Éste no tenía por qué ser el gran diseño inicial del sionismo, ni peculiar o esencialmente suyo, porque era una visión muy común y aceptada en ese momento. Como señala Confino:
«Cuando Ben-Gurion consideró que un Estado judío homogéneo era un sueño cumplido tras la Comisión Peel (1936-7), cuando en 1941 se preguntó qué tipo de transferencia podía y debía contemplar, su imaginación sionista también encajaba con la imaginación nacionalista de la época, dentro de un contexto internacional de posguerra que veía con buenos ojos los movimientos forzados de población. En la década de 1940, la limpieza étnica masiva se convirtió en la orden del día en Europa del Este, creando estados-nación homogéneos tolerados por la comunidad internacional. La expulsión de grupos étnicos continuó hasta 1948 y se extendió más allá de Europa hasta la India y Pakistán. Estas expulsiones fueron parte de un proceso europeo más amplio por el cual las zonas fronterizas de los imperios austrohúngaro, alemán, ruso y otomano, áreas geográficas de coexistencia multiétnica, se convirtieron en la primera mitad del siglo XX en un lugar de limpieza étnica y genocidios con la supresión autorizada por el Estado de las diferencias etno-religiosas. Palestina fue parte de este proceso más amplio de formación de Estados nacionalistas, desde el Mar Báltico hasta las costas del Mediterráneo».

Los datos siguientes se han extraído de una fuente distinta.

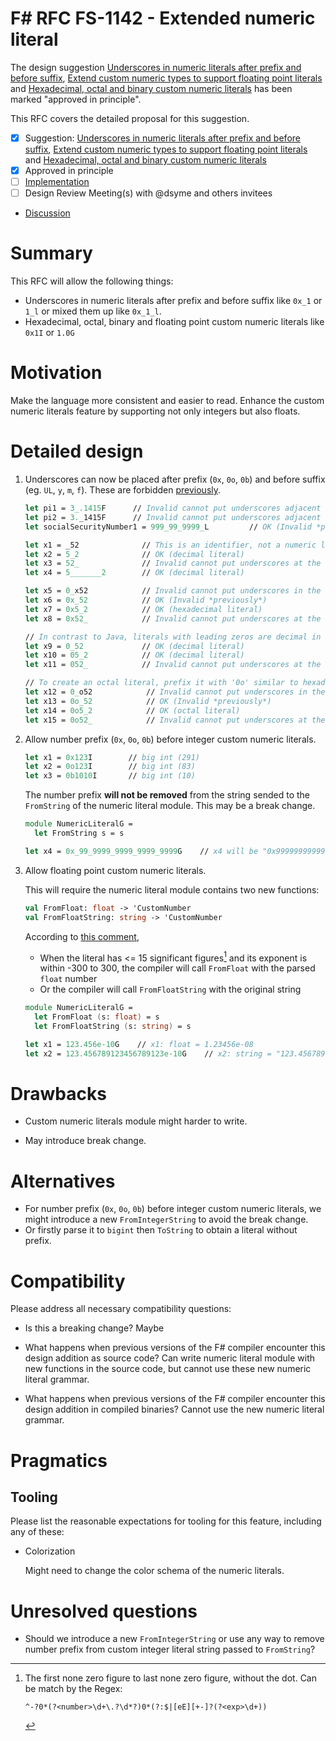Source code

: # F# RFC FS-1142 - Extended numeric literal

The design suggestion [Underscores in numeric literals after prefix and before suffix](https://github.com/fsharp/fslang-suggestions/issues/718), [Extend custom numeric types to support floating point literals](https://github.com/fsharp/fslang-suggestions/issues/445) and [Hexadecimal, octal and binary custom numeric literals](https://github.com/fsharp/fslang-suggestions/issues/754) has been marked "approved in principle".

This RFC covers the detailed proposal for this suggestion.

- [x] Suggestion: [Underscores in numeric literals after prefix and before suffix](https://github.com/fsharp/fslang-suggestions/issues/718), [Extend custom numeric types to support floating point literals](https://github.com/fsharp/fslang-suggestions/issues/445) and [Hexadecimal, octal and binary custom numeric literals](https://github.com/fsharp/fslang-suggestions/issues/754)
- [x] Approved in principle
- [ ] [Implementation](https://github.com/dotnet/fsharp/pull/17242)
- [ ] Design Review Meeting(s) with @dsyme and others invitees
- [Discussion](https://github.com/fsharp/fslang-design/discussions/769)

# Summary

This RFC will allow the following things:

- Underscores in numeric literals after prefix and before suffix like `0x_1` or `1_l` or mixed them up like `0x_1_l`.
- Hexadecimal, octal, binary and floating point custom numeric literals like `0x1I` or `1.0G`

# Motivation

Make the language more consistent and easier to read. Enhance the custom numeric literals feature by supporting not only integers but also floats.

# Detailed design

1. Underscores can now be placed after prefix (`0x`, `0o`, `0b`) and before suffix (eg. `UL`, `y`, `m`, `f`). These are forbidden [previously](https://github.com/fsharp/fslang-design/blob/main/FSharp-4.1/FS-1005-underscores-in-numeric-literals.md#detailed-design).

    ```fsharp
    let pi1 = 3_.1415F      // Invalid cannot put underscores adjacent to a decimal point
    let pi2 = 3._1415F      // Invalid cannot put underscores adjacent to a decimal point
    let socialSecurityNumber1 = 999_99_9999_L         // OK (Invalid *previously*)

    let x1 = _52              // This is an identifier, not a numeric literal
    let x2 = 5_2              // OK (decimal literal)
    let x3 = 52_              // Invalid cannot put underscores at the end of a literal
    let x4 = 5_______2        // OK (decimal literal)

    let x5 = 0_x52            // Invalid cannot put underscores in the 0x radix prefix
    let x6 = 0x_52            // OK (Invalid *previously*)
    let x7 = 0x5_2            // OK (hexadecimal literal)
    let x8 = 0x52_            // Invalid cannot put underscores at the end of a number

    // In contrast to Java, literals with leading zeros are decimal in F#.
    let x9 = 0_52             // OK (decimal literal)
    let x10 = 05_2            // OK (decimal literal)
    let x11 = 052_            // Invalid cannot put underscores at the end of a number

    // To create an octal literal, prefix it with '0o' similar to hexadezimal literals. The same rules apply:
    let x12 = 0_o52            // Invalid cannot put underscores in the 0o radix prefix
    let x13 = 0o_52            // OK (Invalid *previously*)
    let x14 = 0o5_2            // OK (octal literal)
    let x15 = 0o52_            // Invalid cannot put underscores at the end of a number
    ```

2. Allow number prefix (`0x`, `0o`, `0b`) before integer custom numeric literals.
  
    ```fsharp
    let x1 = 0x123I        // big int (291)
    let x2 = 0o123I        // big int (83)
    let x3 = 0b1010I       // big int (10)
    ```

    The number prefix **will not be removed** from the string sended to the `FromString` of the numeric literal module. This may be a break change.

    ```fsharp
    module NumericLiteralG =
      let FromString s = s

    let x4 = 0x_99_9999_9999_9999_9999G    // x4 will be "0x999999999999999999"
    ```

3. Allow floating point custom numeric literals. 

    This will require the numeric literal module contains two new functions:

    ```fsharp
    val FromFloat: float -> 'CustomNumber
    val FromFloatString: string -> 'CustomNumber
    ```

    According to [this comment](https://github.com/fsharp/fslang-suggestions/issues/445#issuecomment-596902041),

    - When the literal has <= 15 significant figures[^1] and its exponent is within -300 to 300, the compiler will call `FromFloat` with the parsed `float` number
    - Or the compiler will call `FromFloatString` with the original string

    [^1]: The first none zero figure to last none zero figure, without the dot. Can be match by the Regex:

        ```regex
        ^-?0*(?<number>\d+\.?\d*?)0*(?:$|[eE][+-]?(?<exp>\d+))
        ```

    ```fsharp
    module NumericLiteralG =
      let FromFloat (s: float) = s
      let FromFloatString (s: string) = s

    let x1 = 123.456e-10G    // x1: float = 1.23456e-08
    let x2 = 123.456789123456789123e-10G    // x2: string = "123.456789123456789123e-10"
    ```

# Drawbacks

- Custom numeric literals module might harder to write.

- May introduce break change.

# Alternatives

- For number prefix (`0x`, `0o`, `0b`) before integer custom numeric literals, we might introduce a new `FromIntegerString` to avoid the break change.
- Or firstly parse it to `bigint` then `ToString` to obtain a literal without prefix.

# Compatibility

Please address all necessary compatibility questions:

* Is this a breaking change?
Maybe

* What happens when previous versions of the F# compiler encounter this design addition as source code?
Can write numeric literal module with new functions in the source code, but cannot use these new numeric literal grammar.

* What happens when previous versions of the F# compiler encounter this design addition in compiled binaries?
Cannot use the new numeric literal grammar.

# Pragmatics

## Tooling

Please list the reasonable expectations for tooling for this feature, including any of these:

* Colorization

  Might need to change the color schema of the numeric literals.

# Unresolved questions

- Should we introduce a new `FromIntegerString` or use any way to remove number prefix from custom integer literal string passed to `FromString`?
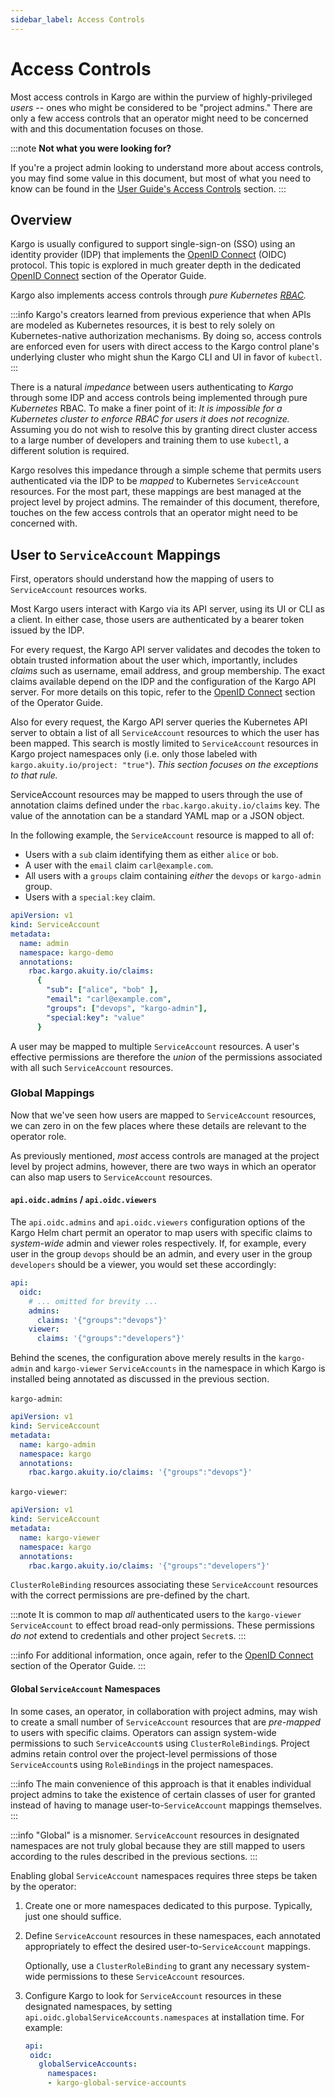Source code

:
 ```yaml
---
sidebar_label: Access Controls
---
```


# Access Controls

Most access controls in Kargo are within the purview of highly-privileged
_users_ -- ones who might be considered to be "project admins." There are only
a few access controls that an operator might need to be concerned with and this
documentation focuses on those.

:::note
__Not what you were looking for?__

If you're a project admin looking to understand more about access controls,
you may find some value in this document, but most of what you need to know
can be found in the
[User Guide's Access Controls](../../50-user-guide/50-security/20-access-controls/index.md)
section.
:::

## Overview

Kargo is usually configured to support single-sign-on (SSO) using an identity
provider (IDP) that implements the
[OpenID Connect](https://openid.net/developers/how-connect-works/) (OIDC)
protocol. This topic is explored in much greater depth in the dedicated
[OpenID Connect](./20-openid-connect/index.md) section of the Operator Guide.

Kargo also implements access controls through _pure Kubernetes
[RBAC](https://kubernetes.io/docs/reference/access-authn-authz/rbac/)._

:::info
Kargo's creators learned from previous experience that when APIs are modeled as
Kubernetes resources, it is best to rely solely on Kubernetes-native
authorization mechanisms. By doing so, access controls are enforced even for
users with direct access to the Kargo control plane's underlying cluster who
might shun the Kargo CLI and UI in favor of `kubectl`.
:::

There is a natural _impedance_ between users authenticating to _Kargo_ through
some IDP and access controls being implemented through pure _Kubernetes_ RBAC.
To make a finer point of it: _It is impossible for a Kubernetes cluster to
enforce RBAC for users it does not recognize._ Assuming you do not wish to
resolve this by granting direct cluster access to a large number of developers
and training them to use `kubectl`, a different solution is required.

Kargo resolves this impedance through a simple scheme that permits users
authenticated via the IDP to be _mapped_ to Kubernetes `ServiceAccount`
resources. For the most part, these mappings are best managed at the project
level by project admins. The remainder of this document, therefore, touches on
the few access controls that an operator might need to be concerned with.

## User to `ServiceAccount` Mappings

First, operators should understand how the mapping of users to `ServiceAccount`
resources works.

Most Kargo users interact with Kargo via its API server, using its UI or CLI as
a client. In either case, those users are authenticated by a bearer token issued
by the IDP.

For every request, the Kargo API server validates and decodes the token to
obtain trusted information about the user which, importantly, includes _claims_
such as username, email address, and group membership. The exact claims
available depend on the IDP and the configuration of the Kargo API server. For
more details on this topic, refer to the
[OpenID Connect](./20-openid-connect/index.md) section of the Operator Guide.

Also for every request, the Kargo API server queries the Kubernetes API server
to obtain a list of all `ServiceAccount` resources to which the user has been
mapped. This search is mostly limited to `ServiceAccount` resources in Kargo
project namespaces only (i.e. only those labeled with
`kargo.akuity.io/project: "true"`). _This section focuses on the exceptions to
that rule._

ServiceAccount resources may be mapped to users through the use of annotation claims defined under the `rbac.kargo.akuity.io/claims` key. The value of the annotation can be a standard YAML map or a JSON object.

In the following example, the `ServiceAccount` resource is mapped to all of:

* Users with a `sub` claim identifying them as either `alice` or `bob`.
* A user with the `email` claim `carl@example.com`.
* All users with a `groups` claim containing _either_ the `devops` or
  `kargo-admin` group.
* Users with a `special:key` claim.

```yaml
apiVersion: v1
kind: ServiceAccount
metadata:
  name: admin
  namespace: kargo-demo
  annotations:
    rbac.kargo.akuity.io/claims:
      {
        "sub": ["alice", "bob" ],
        "email": "carl@example.com",
        "groups": ["devops", "kargo-admin"],
        "special:key": "value"
      }
```

A user may be mapped to multiple `ServiceAccount` resources. A user's effective
permissions are therefore the _union_ of the permissions associated with all
such `ServiceAccount` resources.

### Global Mappings

Now that we've seen how users are mapped to `ServiceAccount` resources, we can
zero in on the few places where these details are relevant to the operator role.

As previously mentioned, _most_ access controls are managed at the project level
by project admins, however, there are two ways in which an operator can also
map users to `ServiceAccount` resources.

#### `api.oidc.admins` / `api.oidc.viewers`

The `api.oidc.admins` and `api.oidc.viewers` configuration options of the Kargo
Helm chart permit an operator to map users with specific claims to
_system-wide_ admin and viewer roles respectively. If, for example, every user
in the group `devops` should be an admin, and every user in the group
`developers` should be a viewer, you would set these accordingly:

```yaml
api:
  oidc:
    # ... omitted for brevity ...
    admins:
      claims: '{"groups":"devops"}'
    viewer:
      claims: '{"groups":"developers"}'
```

Behind the scenes, the configuration above merely results in the `kargo-admin`
and `kargo-viewer` `ServiceAccounts` in the namespace in which Kargo is
installed being annotated as discussed in the previous section.

`kargo-admin`:

```yaml
apiVersion: v1
kind: ServiceAccount
metadata:
  name: kargo-admin
  namespace: kargo
  annotations:
    rbac.kargo.akuity.io/claims: '{"groups":"devops"}'
```

`kargo-viewer`:

```yaml
apiVersion: v1
kind: ServiceAccount
metadata:
  name: kargo-viewer
  namespace: kargo
  annotations:
    rbac.kargo.akuity.io/claims: '{"groups":"developers"}'
```

`ClusterRoleBinding` resources associating these `ServiceAccount` resources with
the correct permissions are pre-defined by the chart.

:::note
It is common to map _all_ authenticated users to the `kargo-viewer`
`ServiceAccount` to effect broad read-only permissions. These permissions _do
not_ extend to credentials and other project `Secret`s.
:::

:::info
For additional information, once again, refer to the
[OpenID Connect](./20-openid-connect/index.md) section of the Operator Guide.
:::

#### Global `ServiceAccount` Namespaces

In some cases, an operator, in collaboration with project admins, may wish to
create a small number of `ServiceAccount` resources that are _pre-mapped_ to
users with specific claims. Operators can assign system-wide permissions to
such `ServiceAccount`s using `ClusterRoleBinding`s. Project admins retain
control over the project-level permissions of those `ServiceAccount`s using
`RoleBinding`s in the project namespaces.

:::info
The main convenience of this approach is that it enables individual
project admins to take the existence of certain classes of user for granted
instead of having to manage user-to-`ServiceAccount` mappings themselves.
:::

:::info
"Global" is a misnomer. `ServiceAccount` resources in designated namespaces are
not truly global because they are still mapped to users according to the rules
described in the previous sections.
:::

Enabling global `ServiceAccount` namespaces requires three steps be taken
by the operator:

1. Create one or more namespaces dedicated to this purpose. Typically, just one
   should suffice.

1. Define `ServiceAccount` resources in these namespaces, each annotated
   appropriately to effect the desired user-to-`ServiceAccount` mappings.

    Optionally, use a `ClusterRoleBinding` to grant any necessary
    system-wide permissions to these `ServiceAccount` resources.

1. Configure Kargo to look for `ServiceAccount` resources in these designated
   namespaces, by setting `api.oidc.globalServiceAccounts.namespaces` at
   installation time. For example:

   ```yaml
   api:
    oidc:
      globalServiceAccounts:
        namespaces:
        - kargo-global-service-accounts
   ```  
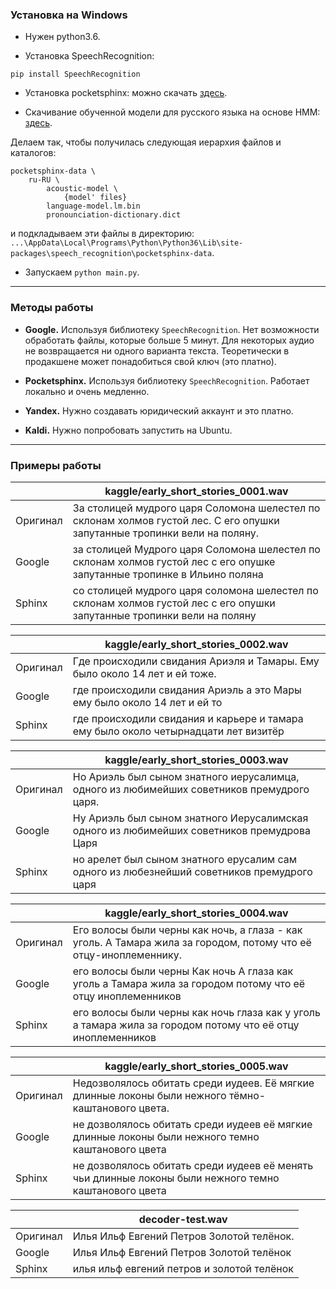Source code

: 

### Установка на Windows

* Нужен python3.6.

* Установка SpeechRecognition:
```
pip install SpeechRecognition
```

* Установка pocketsphinx: можно скачать [здесь](https://pypi.org/project/pocketsphinx/#files).

* Скачивание обученной модели для русского языка на основе HMM: [здесь](https://sourceforge.net/projects/cmusphinx/files/Acoustic%20and%20Language%20Models/Russian/). 

Делаем так, чтобы получилась следующая иерархия файлов и каталогов:
```
pocketsphinx-data \
    ru-RU \
        acoustic-model \
            {model' files}
        language-model.lm.bin
        pronounciation-dictionary.dict
```
и подкладываем эти файлы в директорию: `...\AppData\Local\Programs\Python\Python36\Lib\site-packages\speech_recognition\pocketsphinx-data`.

* Запускаем `python main.py`.

---

### Методы работы

* __Google.__ Используя библиотеку `SpeechRecognition`. Нет возможности обработать файлы, которые больше 5 минут. Для некоторых аудио не возвращается ни одного варианта текста. Теоретически в продакшене может понадобиться свой ключ (это платно).

* __Pocketsphinx.__ Используя библиотеку `SpeechRecognition`. Работает локально и очень медленно.

* __Yandex.__ Нужно создавать юридический аккаунт и это платно.

* __Kaldi.__ Нужно попробовать запустить на Ubuntu.

---

### Примеры работы

|        | kaggle/early_short_stories_0001.wav |
|--------|-------------------------------------|
|Оригинал| За столицей мудрого царя Соломона шелестел по склонам холмов густой лес. С его опушки запутанные тропинки вели на поляну. |
|Google | за столицей Мудрого царя Соломона шелестел по склонам холмов густой лес с его опушке запутанные тропинке в Ильино поляна                                     |
|Sphinx | со столицей мудрого царя соломона шелестел по склонам холмов густой лес с его опушки запутанные тропинки вели на поляну |

|        | kaggle/early_short_stories_0002.wav |
|--------|-------------------------------------|
|Оригинал| Где происходили свидания Ариэля и Тамары. Ему было около 14 лет и ей тоже. |
|Google  | где происходили свидания Ариэль а это Мары ему было около 14 лет и ей то |
|Sphinx | где происходили свидания и карьере и тамара ему было около четырнадцати лет визитёр |

|        | kaggle/early_short_stories_0003.wav |
|--------|-------------------------------------|
|Оригинал| Но Ариэль был сыном знатного иерусалимца, одного из любимейших советников премудрого царя. |
|Google  | Ну Ариэль был сыном знатного Иерусалимская одного из любимейших советников премудрова Царя |
|Sphinx  | но арелет был сыном знатного ерусалим сам одного из любезнейший советников премудрого царя |

|        | kaggle/early_short_stories_0004.wav |
|--------|-------------------------------------|
|Оригинал| Его волосы были черны как ночь, а глаза - как уголь. А Тамара жила за городом, потому что её отцу-иноплеменнику. |
|Google  | его волосы были черны Как ночь А глаза как уголь а Тамара жила за городом потому что её отцу иноплеменников |
|Sphinx  | его волосы были черны как ночь глаза как у уголь а тамара жила за городом потому что её отцу иноплеменников |

|        | kaggle/early_short_stories_0005.wav |
|--------|-------------------------------------|
|Оригинал| Недозволялось обитать среди иудеев. Её мягкие длинные локоны были нежного тёмно-каштанового цвета. |
|Google  | не дозволялось обитать среди иудеев её мягкие длинные локоны были нежного темно каштанового цвета |
|Sphinx  | не дозволялось обитать среди иудеев её менять чьи длинные локоны были нежного темно каштанового цвета |

|        | decoder-test.wav |
|--------|------------------|
|Оригинал| Илья Ильф Евгений Петров Золотой телёнок. |
|Google  | Илья Ильф Евгений Петров Золотой телёнок  |
|Sphinx  | илья ильф евгений петров и золотой телёнок|

<!-- |        | machine-short.wav |
|--------|-------------------|
|Оригинал| - Тут наши ребята в чате спрашивают там, ты по нашим Алматинским горам скучаешь или нет. Я им сказал, что тут таких гор много. - Не, ну гор много, Сань. По горам я не скучаю, я по людям скучаю, конечно, по друзьям. То есть вот вас мне не хватает сильно, а гор то здесь. Вот сейчас поедем, посмотришь эти тысячаметровые стены, северные. [название]. [название] там. В общем тут есть где лазить. - Да, места для лазанья очень много искал и горы действительно. И всё в такой же, если не в лучшей, доступности, как у нас. - Досупность даже лучше, Санёк. -->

La escala de los movimientos de población más o menos coercitivos en la década de 1940 -el contexto histórico dentro del cual se formó el Estado de Israel (y los modernos Pakistán, India, Alemania, Polonia y Chequia, por nombrar sólo los casos más destacados)- es asombrosa.
La Segunda Guerra Mundial obligó a unos 60 millones de personas a abandonar sus hogares. Al final de la guerra, los reordenamientos fronterizos y la limpieza étnica desplazaron a decenas de millones más. En Europa tal vez hasta 20 millones de personas fueron desplazadas inmediatamente después de la guerra o en sus etapas finales. A menudo esto adoptó la forma de migraciones en cadena, en las que los polacos desplazados al oeste por una apropiación de tierras soviética se trasladaron a las casas desocupadas por los alemanes que habían sido enviados más al oeste. Fue en todas partes un proceso violento, impulsado por resentimientos e ira, pero también plagado de escrúpulos morales, culpa y una sensación de riesgo y miedo a la precariedad. El derecho al retorno no es una cuestión limitada a Palestina.